Locate, in the data below, the line that contains "## XUnit Documentation" and the line that contains "- Readmes allow"; reproduce exactly those two lines and every line between them, nothing more.

※ ※ ※

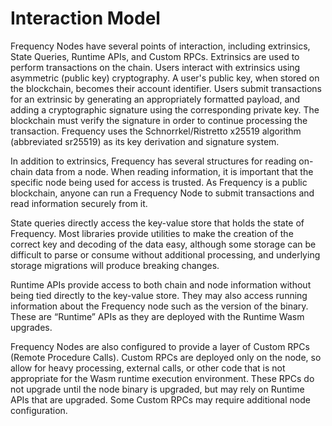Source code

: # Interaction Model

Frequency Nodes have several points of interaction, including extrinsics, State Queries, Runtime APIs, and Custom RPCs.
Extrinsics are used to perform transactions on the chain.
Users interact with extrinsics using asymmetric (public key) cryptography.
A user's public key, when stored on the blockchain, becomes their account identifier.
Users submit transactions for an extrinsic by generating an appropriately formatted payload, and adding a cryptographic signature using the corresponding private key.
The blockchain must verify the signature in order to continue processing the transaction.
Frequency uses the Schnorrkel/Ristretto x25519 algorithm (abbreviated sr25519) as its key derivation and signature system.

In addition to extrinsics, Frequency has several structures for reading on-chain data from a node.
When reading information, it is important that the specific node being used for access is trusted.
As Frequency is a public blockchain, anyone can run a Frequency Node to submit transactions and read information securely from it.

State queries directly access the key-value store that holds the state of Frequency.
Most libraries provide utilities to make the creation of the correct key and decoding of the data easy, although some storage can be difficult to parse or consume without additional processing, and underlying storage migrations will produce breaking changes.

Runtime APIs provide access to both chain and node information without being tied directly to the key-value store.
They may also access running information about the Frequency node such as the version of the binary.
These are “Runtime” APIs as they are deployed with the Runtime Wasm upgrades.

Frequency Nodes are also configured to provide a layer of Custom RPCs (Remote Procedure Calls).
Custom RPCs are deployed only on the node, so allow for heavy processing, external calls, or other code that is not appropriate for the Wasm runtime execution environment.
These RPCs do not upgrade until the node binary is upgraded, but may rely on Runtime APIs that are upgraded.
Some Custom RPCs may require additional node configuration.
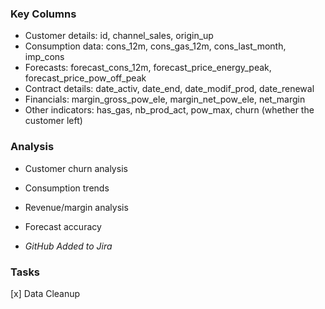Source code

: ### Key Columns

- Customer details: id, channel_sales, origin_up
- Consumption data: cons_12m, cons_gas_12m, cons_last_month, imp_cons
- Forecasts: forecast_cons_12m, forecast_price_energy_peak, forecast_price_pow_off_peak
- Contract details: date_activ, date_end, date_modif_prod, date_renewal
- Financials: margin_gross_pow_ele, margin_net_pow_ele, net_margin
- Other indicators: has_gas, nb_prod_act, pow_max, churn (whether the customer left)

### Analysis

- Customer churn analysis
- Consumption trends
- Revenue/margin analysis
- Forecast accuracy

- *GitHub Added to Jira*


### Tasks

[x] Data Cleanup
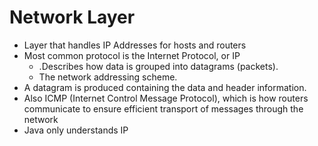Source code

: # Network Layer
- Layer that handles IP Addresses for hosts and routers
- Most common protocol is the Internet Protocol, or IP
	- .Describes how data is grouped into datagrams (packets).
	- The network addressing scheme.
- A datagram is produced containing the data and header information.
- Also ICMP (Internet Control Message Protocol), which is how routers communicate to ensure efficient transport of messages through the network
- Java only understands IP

※ ※ ※

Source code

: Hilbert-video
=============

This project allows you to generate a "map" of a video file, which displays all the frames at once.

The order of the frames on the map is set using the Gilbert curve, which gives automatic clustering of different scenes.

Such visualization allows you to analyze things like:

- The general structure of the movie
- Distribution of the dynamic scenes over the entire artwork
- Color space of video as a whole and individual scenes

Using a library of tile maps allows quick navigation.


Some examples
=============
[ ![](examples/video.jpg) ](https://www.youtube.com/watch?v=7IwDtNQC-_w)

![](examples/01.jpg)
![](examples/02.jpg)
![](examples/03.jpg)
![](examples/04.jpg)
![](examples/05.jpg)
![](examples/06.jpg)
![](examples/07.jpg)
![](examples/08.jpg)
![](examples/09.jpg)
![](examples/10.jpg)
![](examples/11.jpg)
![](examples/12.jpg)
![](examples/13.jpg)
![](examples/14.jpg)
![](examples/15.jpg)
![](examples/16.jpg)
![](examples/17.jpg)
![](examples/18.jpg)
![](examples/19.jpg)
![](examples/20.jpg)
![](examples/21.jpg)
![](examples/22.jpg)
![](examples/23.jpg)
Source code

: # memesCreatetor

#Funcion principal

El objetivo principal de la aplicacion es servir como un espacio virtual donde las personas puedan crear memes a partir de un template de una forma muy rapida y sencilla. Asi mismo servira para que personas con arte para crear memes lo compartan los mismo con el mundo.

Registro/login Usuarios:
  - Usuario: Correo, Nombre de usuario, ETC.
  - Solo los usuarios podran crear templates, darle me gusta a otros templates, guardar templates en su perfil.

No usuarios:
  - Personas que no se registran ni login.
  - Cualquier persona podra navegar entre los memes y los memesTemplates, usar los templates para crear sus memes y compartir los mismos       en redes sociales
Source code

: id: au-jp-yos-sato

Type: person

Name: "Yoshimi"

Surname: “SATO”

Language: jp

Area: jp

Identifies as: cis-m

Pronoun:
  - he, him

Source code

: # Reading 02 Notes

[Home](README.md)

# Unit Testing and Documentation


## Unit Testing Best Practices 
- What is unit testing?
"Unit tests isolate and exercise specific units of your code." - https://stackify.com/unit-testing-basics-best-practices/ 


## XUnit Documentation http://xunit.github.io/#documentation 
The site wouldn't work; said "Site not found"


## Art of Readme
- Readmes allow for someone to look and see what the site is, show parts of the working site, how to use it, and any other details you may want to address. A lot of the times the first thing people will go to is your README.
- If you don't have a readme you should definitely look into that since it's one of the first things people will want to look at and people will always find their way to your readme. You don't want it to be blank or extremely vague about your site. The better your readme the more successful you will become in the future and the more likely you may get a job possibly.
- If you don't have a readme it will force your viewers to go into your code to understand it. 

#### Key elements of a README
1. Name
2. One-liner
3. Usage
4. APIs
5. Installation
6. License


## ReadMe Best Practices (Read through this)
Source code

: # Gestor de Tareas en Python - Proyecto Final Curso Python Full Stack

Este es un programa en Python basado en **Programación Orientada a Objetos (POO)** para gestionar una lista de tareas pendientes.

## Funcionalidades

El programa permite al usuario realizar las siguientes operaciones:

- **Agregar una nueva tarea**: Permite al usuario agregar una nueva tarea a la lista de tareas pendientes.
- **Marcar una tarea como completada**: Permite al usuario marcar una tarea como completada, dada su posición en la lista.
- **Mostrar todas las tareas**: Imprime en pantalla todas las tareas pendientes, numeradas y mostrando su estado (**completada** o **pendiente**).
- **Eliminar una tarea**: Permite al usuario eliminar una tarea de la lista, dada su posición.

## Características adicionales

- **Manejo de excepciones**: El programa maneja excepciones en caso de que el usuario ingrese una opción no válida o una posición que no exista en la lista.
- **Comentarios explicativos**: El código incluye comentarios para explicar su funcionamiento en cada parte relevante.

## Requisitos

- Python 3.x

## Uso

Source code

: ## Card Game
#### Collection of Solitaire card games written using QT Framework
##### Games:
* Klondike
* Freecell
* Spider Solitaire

※ ※ ※

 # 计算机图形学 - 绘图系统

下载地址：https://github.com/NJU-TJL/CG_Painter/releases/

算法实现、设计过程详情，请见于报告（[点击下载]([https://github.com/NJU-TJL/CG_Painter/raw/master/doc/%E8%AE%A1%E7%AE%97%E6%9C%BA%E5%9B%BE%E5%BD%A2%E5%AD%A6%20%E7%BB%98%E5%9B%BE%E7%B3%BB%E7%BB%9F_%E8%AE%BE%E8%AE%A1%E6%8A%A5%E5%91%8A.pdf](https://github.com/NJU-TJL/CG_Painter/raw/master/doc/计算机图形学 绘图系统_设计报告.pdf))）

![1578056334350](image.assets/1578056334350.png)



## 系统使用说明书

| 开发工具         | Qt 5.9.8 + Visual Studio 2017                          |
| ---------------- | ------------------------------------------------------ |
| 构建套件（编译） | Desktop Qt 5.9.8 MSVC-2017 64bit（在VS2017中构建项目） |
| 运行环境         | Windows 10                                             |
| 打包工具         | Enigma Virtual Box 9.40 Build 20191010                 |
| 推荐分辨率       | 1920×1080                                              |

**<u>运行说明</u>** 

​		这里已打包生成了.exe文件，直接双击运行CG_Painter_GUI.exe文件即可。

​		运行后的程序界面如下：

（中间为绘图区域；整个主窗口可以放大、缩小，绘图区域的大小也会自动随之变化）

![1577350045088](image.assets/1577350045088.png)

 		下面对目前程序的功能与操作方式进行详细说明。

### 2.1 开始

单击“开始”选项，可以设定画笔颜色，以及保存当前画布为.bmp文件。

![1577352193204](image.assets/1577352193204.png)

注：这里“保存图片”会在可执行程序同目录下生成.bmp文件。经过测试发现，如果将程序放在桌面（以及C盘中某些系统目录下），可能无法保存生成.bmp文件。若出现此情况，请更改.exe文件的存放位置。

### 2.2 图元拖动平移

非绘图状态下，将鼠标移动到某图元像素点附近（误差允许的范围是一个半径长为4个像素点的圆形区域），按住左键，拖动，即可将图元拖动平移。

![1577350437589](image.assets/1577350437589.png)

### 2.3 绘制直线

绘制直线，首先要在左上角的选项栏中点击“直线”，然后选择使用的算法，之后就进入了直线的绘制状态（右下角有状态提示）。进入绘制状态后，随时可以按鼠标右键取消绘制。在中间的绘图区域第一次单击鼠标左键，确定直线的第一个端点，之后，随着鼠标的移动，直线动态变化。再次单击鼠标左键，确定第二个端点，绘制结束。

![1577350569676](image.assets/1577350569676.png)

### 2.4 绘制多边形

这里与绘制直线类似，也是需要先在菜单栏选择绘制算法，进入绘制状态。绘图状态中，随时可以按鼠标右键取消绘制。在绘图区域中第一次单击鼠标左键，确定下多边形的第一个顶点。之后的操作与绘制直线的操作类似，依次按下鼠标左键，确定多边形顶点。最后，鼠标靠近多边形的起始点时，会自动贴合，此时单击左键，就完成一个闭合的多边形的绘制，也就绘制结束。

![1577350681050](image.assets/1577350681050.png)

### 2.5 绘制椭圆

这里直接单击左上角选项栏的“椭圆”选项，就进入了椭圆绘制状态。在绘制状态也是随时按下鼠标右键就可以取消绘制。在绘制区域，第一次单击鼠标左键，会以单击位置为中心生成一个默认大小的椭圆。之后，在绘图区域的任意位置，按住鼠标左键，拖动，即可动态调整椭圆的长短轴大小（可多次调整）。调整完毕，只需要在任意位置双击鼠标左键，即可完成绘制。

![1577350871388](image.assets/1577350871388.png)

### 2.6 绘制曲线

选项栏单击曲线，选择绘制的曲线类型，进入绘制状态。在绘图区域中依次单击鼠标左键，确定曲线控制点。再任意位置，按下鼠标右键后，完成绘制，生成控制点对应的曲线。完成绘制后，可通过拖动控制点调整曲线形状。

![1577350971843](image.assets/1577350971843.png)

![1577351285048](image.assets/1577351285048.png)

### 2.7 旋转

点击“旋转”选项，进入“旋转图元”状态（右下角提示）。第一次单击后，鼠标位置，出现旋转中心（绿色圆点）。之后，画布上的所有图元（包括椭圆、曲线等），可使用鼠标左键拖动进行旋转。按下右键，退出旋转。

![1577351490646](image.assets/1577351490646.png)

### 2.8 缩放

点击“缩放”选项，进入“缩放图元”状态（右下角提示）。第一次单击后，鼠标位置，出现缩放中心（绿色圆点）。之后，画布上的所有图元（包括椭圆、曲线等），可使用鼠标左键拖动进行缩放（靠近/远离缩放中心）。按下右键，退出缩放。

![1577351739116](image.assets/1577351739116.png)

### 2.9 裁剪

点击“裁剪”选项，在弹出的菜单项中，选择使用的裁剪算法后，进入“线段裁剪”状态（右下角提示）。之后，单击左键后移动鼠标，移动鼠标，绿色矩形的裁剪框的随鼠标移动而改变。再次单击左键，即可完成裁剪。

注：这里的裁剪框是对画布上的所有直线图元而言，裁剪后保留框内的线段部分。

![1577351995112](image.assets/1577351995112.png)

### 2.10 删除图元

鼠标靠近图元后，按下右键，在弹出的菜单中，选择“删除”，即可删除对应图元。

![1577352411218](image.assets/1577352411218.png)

※ ※ ※

=== SOLUTION TO THIS PROBLEM ===
## XUnit Documentation http://xunit.github.io/#documentation 
The site wouldn't work; said "Site not found"


## Art of Readme
- Readmes allow for someone to look and see what the site is, show parts of the working site, how to use it, and any other details you may want to address. A lot of the times the first thing people will go to is your README.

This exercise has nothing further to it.